> **Task statement**
The word "patient": in how many lines of the records does it appear? Reply with the number alone.

> **Plain-text document sources**
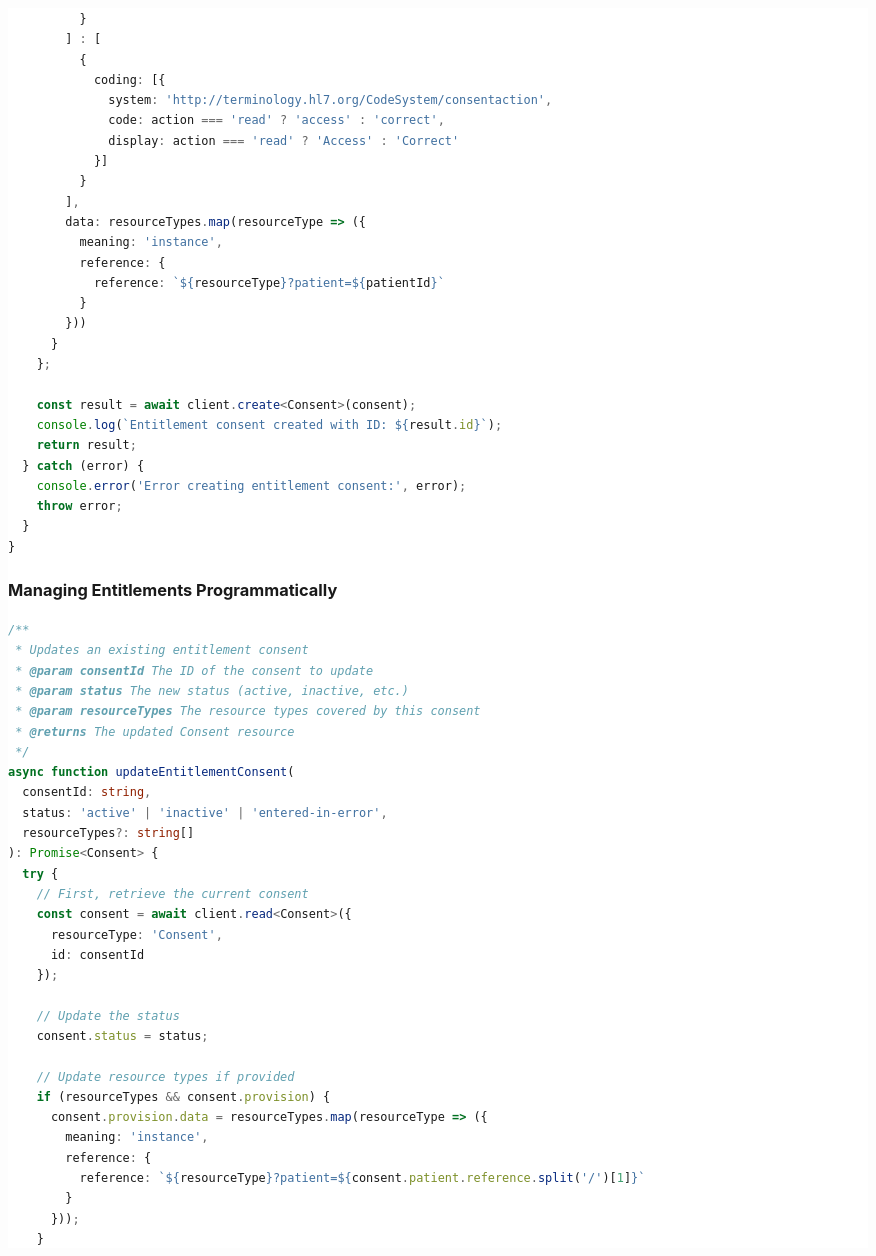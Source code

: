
 ```typescript
          }
        ] : [
          {
            coding: [{
              system: 'http://terminology.hl7.org/CodeSystem/consentaction',
              code: action === 'read' ? 'access' : 'correct',
              display: action === 'read' ? 'Access' : 'Correct'
            }]
          }
        ],
        data: resourceTypes.map(resourceType => ({
          meaning: 'instance',
          reference: {
            reference: `${resourceType}?patient=${patientId}`
          }
        }))
      }
    };
    
    const result = await client.create<Consent>(consent);
    console.log(`Entitlement consent created with ID: ${result.id}`);
    return result;
  } catch (error) {
    console.error('Error creating entitlement consent:', error);
    throw error;
  }
}
```

### Managing Entitlements Programmatically

```typescript
/**
 * Updates an existing entitlement consent
 * @param consentId The ID of the consent to update
 * @param status The new status (active, inactive, etc.)
 * @param resourceTypes The resource types covered by this consent
 * @returns The updated Consent resource
 */
async function updateEntitlementConsent(
  consentId: string,
  status: 'active' | 'inactive' | 'entered-in-error',
  resourceTypes?: string[]
): Promise<Consent> {
  try {
    // First, retrieve the current consent
    const consent = await client.read<Consent>({
      resourceType: 'Consent',
      id: consentId
    });
    
    // Update the status
    consent.status = status;
    
    // Update resource types if provided
    if (resourceTypes && consent.provision) {
      consent.provision.data = resourceTypes.map(resourceType => ({
        meaning: 'instance',
        reference: {
          reference: `${resourceType}?patient=${consent.patient.reference.split('/')[1]}`
        }
      }));
    }
```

> **Completed exercise**
2